Given two dictionaries, `d1` and `d2`, write a function that creates a dictionary that contains only the keys common to both dictionaries, with values being a tuple containg the values from `d1` and `d2`. (Order of keys is not important).

In [74]:
d1 = {'a': 1, 'b': 2, 'c': 3, 'd': 4}
d2 = {'b': 20, 'c': 30, 'y': 40, 'z': 50}

Solution:

In [None]:
{'b': (2, 20), 'c': (3, 30)}

In [76]:
def intersect_dicts(dict1: dict, dict2: dict) -> dict:
    d = dict()
    for key in dict1.keys() & dict2.keys():
        d.update({key: (dict1[key], dict2[key])})
    return d

intersect_dicts(d1,d2)

{'c': (3, 30), 'b': (2, 20)}

In [72]:
def intersect_dicts(dict1: dict, dict2: dict) -> dict:
    d = {
        key: (dict1[key], dict2[key])
        for key in dict1.keys() & dict2.keys()
    }
    return d

intersect_dicts(d1,d2)

{'c': (3, 30), 'b': (2, 20)}

In [77]:
def intersect_dicts(dict1: dict, dict2: dict) -> dict:
    intersect_keys = dict1.keys() & dict2.keys()

    d = {
        key: (dict1[key], dict2[key])
        for key in intersect_keys
        }
    return d

intersect_dicts(d1,d2)

{'c': (3, 30), 'b': (2, 20)}

You have text data spread across multiple servers.
Each server is able to analyze this data and return a dictionary that contains words and their frequency.

Your job is to combine this data to create a single dictionary that contains all the words and their combined frequencies from all these data sources. Bonus points if you can make your dictionary sorted by frequency (highest to lowest).
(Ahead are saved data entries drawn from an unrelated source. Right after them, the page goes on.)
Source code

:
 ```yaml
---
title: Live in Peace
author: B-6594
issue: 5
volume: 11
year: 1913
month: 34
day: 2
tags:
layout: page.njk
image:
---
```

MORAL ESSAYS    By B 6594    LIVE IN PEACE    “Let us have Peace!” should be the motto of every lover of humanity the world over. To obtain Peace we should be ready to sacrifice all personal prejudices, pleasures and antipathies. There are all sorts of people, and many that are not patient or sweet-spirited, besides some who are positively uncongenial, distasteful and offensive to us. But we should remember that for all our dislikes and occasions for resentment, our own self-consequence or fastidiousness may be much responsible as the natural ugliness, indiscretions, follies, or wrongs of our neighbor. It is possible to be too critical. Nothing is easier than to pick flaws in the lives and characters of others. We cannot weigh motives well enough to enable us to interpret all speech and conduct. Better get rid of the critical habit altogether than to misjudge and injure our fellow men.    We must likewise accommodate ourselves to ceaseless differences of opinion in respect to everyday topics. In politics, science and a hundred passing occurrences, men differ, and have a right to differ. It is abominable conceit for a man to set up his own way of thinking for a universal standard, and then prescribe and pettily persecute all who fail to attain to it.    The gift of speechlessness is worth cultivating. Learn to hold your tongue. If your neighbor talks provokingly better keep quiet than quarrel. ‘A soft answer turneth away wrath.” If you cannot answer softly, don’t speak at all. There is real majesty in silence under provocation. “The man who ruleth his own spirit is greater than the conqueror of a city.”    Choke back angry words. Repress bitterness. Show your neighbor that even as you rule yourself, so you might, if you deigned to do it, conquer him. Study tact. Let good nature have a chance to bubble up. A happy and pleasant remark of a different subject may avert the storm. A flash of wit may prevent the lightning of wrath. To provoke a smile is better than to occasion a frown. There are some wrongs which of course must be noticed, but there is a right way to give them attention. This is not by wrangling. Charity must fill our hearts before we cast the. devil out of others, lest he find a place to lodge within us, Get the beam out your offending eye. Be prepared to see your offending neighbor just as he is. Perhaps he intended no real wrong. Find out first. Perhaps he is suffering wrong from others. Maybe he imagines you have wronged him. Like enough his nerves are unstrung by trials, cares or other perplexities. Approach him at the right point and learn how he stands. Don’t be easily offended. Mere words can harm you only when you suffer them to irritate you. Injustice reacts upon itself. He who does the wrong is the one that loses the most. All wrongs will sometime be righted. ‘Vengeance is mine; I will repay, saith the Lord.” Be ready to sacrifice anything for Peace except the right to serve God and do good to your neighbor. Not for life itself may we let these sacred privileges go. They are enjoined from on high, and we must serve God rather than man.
For example, you may have three servers that each return these dictionaries:

In [128]:
d1 = {'python': 10, 'java': 3, 'c#': 8, 'javascript': 15}
d2 = {'java': 10, 'c++': 10, 'c#': 4, 'go': 9, 'python': 6}
d3 = {'erlang': 5, 'haskell': 2, 'python': 1, 'pascal': 1}

In [142]:
def merge_sum(*dicts):

    unsorted = {}
    for d in dicts:
        for key, value in d.items():
            unsorted[key] = unsorted.get(key, 0) + value

    return dict(sorted(unsorted.items(), key=lambda element: element[1], reverse=True))

merge_sum(d1,d2,d3)

{'python': 17,
 'javascript': 15,
 'java': 13,
 'c#': 12,
 'c++': 10,
 'go': 9,
 'erlang': 5,
 'haskell': 2,
 'pascal': 1}

In [143]:
merge_sum(d1,d2)

{'python': 16, 'javascript': 15, 'java': 13, 'c#': 12, 'c++': 10, 'go': 9}

For this exercise suppose you have a web API load balanced across multiple nodes. This API receives various requests for resources and logs each request to some local storage. Each instance of the API is able to return a dictionary containing the resource that was accessed (the dictionary key) and the number of times it was requested (the associated value).

Your task here is to identify resources that have been requested on some, but not all the servers, so you can determine if you have an issue with your load balancer not distributing certain resource requests across all nodes.

For simplicity, we will assume that there are exactly 3 nodes in the cluster.

You should write a function that takes 3 dictionaries as arguments for node 1, node 2, and node 3, and returns a dictionary that contains only keys that are not found in **all** of the dictionaries. The value should be a list containing the number of times it was requested in each node (the node order should match the dictionary (node) order passed to your function). Use `0` if the resource was not requested from the corresponding node.

In [145]:
n1 = {'employees': 100, 'employee': 5000, 'users': 10, 'user': 100}
n2 = {'employees': 250, 'users': 23, 'user': 230}
n3 = {'employees': 150, 'users': 4, 'login': 1000}

Solution:

In [185]:
result = {'employee': (5000, 0, 0),
          'user': (100, 230, 0),
          'login': (0, 0, 1000)}

In [205]:
def load_balancer_analysis(node1: dict, node2: dict, node3: dict):

    def different_keys(d1: dict, d2:dict) -> set:
        union = d1.keys() & d2.keys()
        intersect = d1.keys() | d2.keys()
        return intersect - union

    not_in_all = different_keys(node1,node2) | different_keys(node1,node3) | different_keys(node2,node3)
    result =  {
        key: (node1.get(key,0), node2.get(key,0), node3.get(key,0))
        for key in not_in_all
    }

    return result

load_balancer_analysis(n1,n2,n3)

{'login': (0, 0, 1000), 'user': (100, 230, 0), 'employee': (5000, 0, 0)}

In [199]:
union = n1.keys() | n2.keys() | n3.keys()
union

{'employee', 'employees', 'login', 'user', 'users'}

In [201]:
intersect = n1.keys() & n2.keys() & n3.keys()
intersect

{'employees', 'users'}

In [202]:
union - intersect

{'employee', 'login', 'user'}

In [204]:
def load_balancer_analysis(node1: dict, node2: dict, node3: dict):
    union = node1.keys() | node2.keys() | node3.keys()
    intersect = node1.keys() & node2.keys() & node3.keys()
    not_in_all = union - intersect
    result =  {
        key: (node1.get(key,0), node2.get(key,0), node3.get(key,0))
        for key in not_in_all
    }
    return result

load_balancer_analysis(n1,n2,n3)

{'login': (0, 0, 1000), 'employee': (5000, 0, 0), 'user': (100, 230, 0)}